> Exercise requirements
Among the entries below, find the lines holding "mobile" and copy them.

(Beginning of Recorded information)

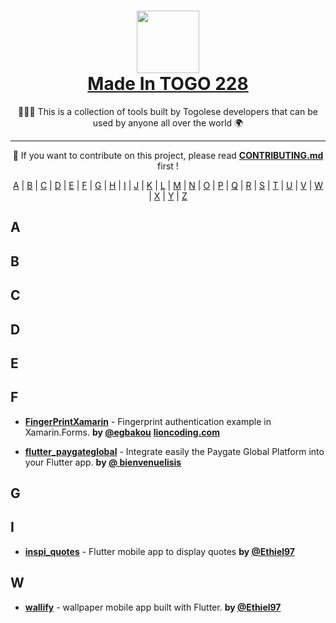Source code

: 
<h1 align="center">
  <img src="assets/" width="100px" />
  <br/>
  <a href="#" target="blank_">Made In TOGO 228</a>
</h1>


<p align="center">
👨🏽‍💻 This is a collection of tools built by Togolese developers that can be used by anyone all over the world 🌍
</p>

---



<p align="center">
🚧 If you want to contribute on this project, please read <strong><a href="#">CONTRIBUTING.md</a></strong> first !
</p>

<div align="center">
<a href="#A">A</a> | <a href="#B">B</a> | <a href="#C">C</a> | <a href="#D">D</a> | <a href="#E">E</a> | 
<a href="#F">F</a> | <a href="#G">G</a> | <a href="#H">H</a> | <a href="#I">I</a> | <a href="#J">J</a> | 
<a href="#K">K</a> | <a href="#L">L</a> | <a href="#M">M</a> | <a href="#N">N</a> | <a href="#O">O</a> | 
<a href="#P">P</a> | <a href="#Q">Q</a> | <a href="#R">R</a> | <a href="#S">S</a> | <a href="#T">T</a> | 
<a href="#U">U</a> | <a href="#V">V</a> | <a href="#W">W</a> | <a href="#X">X</a> | <a href="#Y">Y</a> | 
<a href="#Z">Z</a>
</div>


## <a name="A"> </a>A


## <a name="B"> </a>B


## <a name="C"> </a>C


## <a name="D"> </a>D


## <a name="E"> </a>E


## <a name="F"> </a>F

- **[FingerPrintXamarin](https://github.com/egbakou/FingerPrintXamarin)** - Fingerprint authentication example in Xamarin.Forms. 
**by [@egbakou](https://github.com/egbakou/egbakou)**
**[lioncoding.com](https://lioncoding.com/)**

- **[flutter_paygateglobal](https://github.com/bienvenuelisis/flutter_paygateglobal)** - Integrate easily the Paygate Global Platform into your Flutter app. **by [@ bienvenuelisis](https://github.com/bienvenuelisis/bienvenuelisis)** 

## <a name="G"> </a>G


## <a name="I"> </a>I

- **[inspi_quotes](https://github.com/Ethiel97/inspi_quotes)** - Flutter mobile app to display quotes **by [@Ethiel97](https://github.com/Ethiel97/Ethiel97)**

## <a name="W"> </a>W

- **[wallify](https://github.com/Ethiel97/wallify)** - wallpaper mobile app built with Flutter. **by [@Ethiel97](https://github.com/Ethiel97/Ethiel97)**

(End of Recorded information)

> Written reply
- **[inspi_quotes](https://github.com/Ethiel97/inspi_quotes)** - Flutter mobile app to display quotes **by [@Ethiel97](https://github.com/Ethiel97/Ethiel97)**
- **[wallify](https://github.com/Ethiel97/wallify)** - wallpaper mobile app built with Flutter. **by [@Ethiel97](https://github.com/Ethiel97/Ethiel97)**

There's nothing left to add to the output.